Q: Since your dad is a vocalist, did he help you when you added singing to your performances?
A: My dad gave me a lot of pointers. Among the most important, he said, “Be true to the song. In other words, don’t mess with it.” And, “Let the song tell the story.”
Q: You formed your big band in 2009. What prompted you to take that plunge?
A: When I was 20, I was in my second year studying trumpet at State University of New York in Fredonia, New York and I got a call to audition for the Tommy Dorsey Orchestra. I got the job and left school to join the orchestra. It was life-changing. I was the youngest guy in the band, and for a year we traveled all over the U.S., Europe and South America. I remember sitting on a stage in Europe with that band. I loved the sound, the music and the bond with the musicians. I thought, “Someday, I am going to have a band like this.”
The popularity of big bands comes and goes over the years. I had been going back and forth between New York City and Atlanta. I had ties to Atlanta having gone to Georgia State and my parents had moved to Roswell. I moved to Atlanta after 9/11. In 2009, it seemed the time was right. I had been playing with all the top guys over the years and I called them to ask them to join my band. They are an incredible group.
Big band is enjoying another run of popularity. People are dancing more and the club scene is strong in Atlanta and New York. While we play mostly in Atlanta, we are likely going back this summer to the popular Blue Note Jazz Club in New York City.

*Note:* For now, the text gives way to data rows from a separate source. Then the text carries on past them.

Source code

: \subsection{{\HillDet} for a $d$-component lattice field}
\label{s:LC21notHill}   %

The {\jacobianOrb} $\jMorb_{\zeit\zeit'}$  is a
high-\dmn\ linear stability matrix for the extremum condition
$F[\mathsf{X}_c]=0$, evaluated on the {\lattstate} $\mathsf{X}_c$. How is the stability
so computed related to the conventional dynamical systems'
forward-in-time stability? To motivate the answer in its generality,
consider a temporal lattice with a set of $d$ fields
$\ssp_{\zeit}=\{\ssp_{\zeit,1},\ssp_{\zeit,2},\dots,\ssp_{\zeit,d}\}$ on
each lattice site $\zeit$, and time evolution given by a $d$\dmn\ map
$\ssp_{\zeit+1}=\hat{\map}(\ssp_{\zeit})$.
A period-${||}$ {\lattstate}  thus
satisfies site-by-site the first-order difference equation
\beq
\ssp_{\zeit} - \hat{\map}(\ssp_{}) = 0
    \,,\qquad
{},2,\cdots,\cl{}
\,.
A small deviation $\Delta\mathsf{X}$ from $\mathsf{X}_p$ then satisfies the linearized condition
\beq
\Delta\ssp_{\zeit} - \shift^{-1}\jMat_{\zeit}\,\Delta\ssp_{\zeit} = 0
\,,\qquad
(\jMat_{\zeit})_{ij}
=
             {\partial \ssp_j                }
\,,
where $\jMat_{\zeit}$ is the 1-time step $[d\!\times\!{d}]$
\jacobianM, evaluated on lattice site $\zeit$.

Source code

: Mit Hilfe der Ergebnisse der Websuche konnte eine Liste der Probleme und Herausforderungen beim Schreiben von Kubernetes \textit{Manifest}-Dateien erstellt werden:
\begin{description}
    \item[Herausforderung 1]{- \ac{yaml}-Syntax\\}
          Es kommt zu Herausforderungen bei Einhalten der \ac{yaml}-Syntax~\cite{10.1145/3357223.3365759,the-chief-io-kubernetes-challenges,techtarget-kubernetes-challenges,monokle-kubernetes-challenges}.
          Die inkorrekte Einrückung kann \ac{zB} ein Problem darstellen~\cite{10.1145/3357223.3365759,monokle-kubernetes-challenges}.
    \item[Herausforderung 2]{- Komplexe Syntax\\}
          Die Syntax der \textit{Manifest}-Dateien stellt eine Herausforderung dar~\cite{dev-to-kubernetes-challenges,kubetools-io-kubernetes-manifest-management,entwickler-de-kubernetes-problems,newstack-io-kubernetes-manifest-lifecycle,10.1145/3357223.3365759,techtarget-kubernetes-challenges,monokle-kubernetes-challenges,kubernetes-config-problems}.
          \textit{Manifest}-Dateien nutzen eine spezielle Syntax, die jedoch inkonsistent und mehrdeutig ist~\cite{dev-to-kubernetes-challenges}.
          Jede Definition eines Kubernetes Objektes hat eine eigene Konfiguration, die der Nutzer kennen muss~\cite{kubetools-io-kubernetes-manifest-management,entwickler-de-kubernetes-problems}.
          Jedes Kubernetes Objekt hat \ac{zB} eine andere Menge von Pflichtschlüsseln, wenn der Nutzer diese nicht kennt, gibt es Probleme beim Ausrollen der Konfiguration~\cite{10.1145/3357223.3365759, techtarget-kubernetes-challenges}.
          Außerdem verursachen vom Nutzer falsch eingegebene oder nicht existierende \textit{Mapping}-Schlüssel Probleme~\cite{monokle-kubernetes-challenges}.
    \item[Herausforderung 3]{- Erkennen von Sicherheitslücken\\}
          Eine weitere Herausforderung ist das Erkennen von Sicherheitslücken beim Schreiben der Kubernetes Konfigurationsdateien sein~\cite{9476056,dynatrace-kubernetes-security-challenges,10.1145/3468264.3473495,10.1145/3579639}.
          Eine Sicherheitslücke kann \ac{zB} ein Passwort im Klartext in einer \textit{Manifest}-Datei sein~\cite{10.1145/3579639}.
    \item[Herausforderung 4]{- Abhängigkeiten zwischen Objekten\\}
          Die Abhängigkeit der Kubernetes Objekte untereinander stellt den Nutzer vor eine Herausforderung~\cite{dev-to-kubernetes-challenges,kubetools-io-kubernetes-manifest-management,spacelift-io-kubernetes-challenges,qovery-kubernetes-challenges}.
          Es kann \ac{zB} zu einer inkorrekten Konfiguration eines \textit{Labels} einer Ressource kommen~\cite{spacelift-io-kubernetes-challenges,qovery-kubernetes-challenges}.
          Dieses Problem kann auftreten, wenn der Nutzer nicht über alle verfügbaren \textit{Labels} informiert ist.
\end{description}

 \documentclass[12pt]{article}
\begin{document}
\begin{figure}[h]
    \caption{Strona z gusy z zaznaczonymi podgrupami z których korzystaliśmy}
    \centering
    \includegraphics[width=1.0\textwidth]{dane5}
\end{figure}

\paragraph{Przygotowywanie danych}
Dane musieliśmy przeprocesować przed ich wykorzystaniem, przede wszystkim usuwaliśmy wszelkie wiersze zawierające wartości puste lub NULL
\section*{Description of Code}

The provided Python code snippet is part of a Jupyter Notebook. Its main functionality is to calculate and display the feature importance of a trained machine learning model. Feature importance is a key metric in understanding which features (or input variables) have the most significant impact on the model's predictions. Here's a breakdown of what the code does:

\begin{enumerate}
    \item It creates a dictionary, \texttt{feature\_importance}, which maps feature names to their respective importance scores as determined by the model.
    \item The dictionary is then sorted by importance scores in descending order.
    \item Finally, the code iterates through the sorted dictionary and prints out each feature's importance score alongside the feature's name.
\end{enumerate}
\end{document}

Q: You became friends with Clint Eastwood after a friend suggested sending your CDs to him and other celebrities. What created a bond between you?
A: We hit it off right away over golf, jazz and music. He loves music and plays both the trumpet and piano. And he has lots of great tales to tell about my heroes, like Miles Davis, Chet Baker, [Frank] Sinatra and others. We enjoy hanging out together over a couple beers. He has invited me many times over the years to play at parties, and we get together when he is filming in Atlanta. I visit his set sometimes and he pops into Café 290 when my band and I are playing.
It has helped my career a lot. I’ve met his friends and they have hired me. He is a real fan of mine. He introduced me to Kenny G and suggested we play together. Our first duet was “Somewhere Over the Rainbow.” We wrote and recorded an album together, “Close to My Heart,” and he is featured on my latest album, “Go Getta.”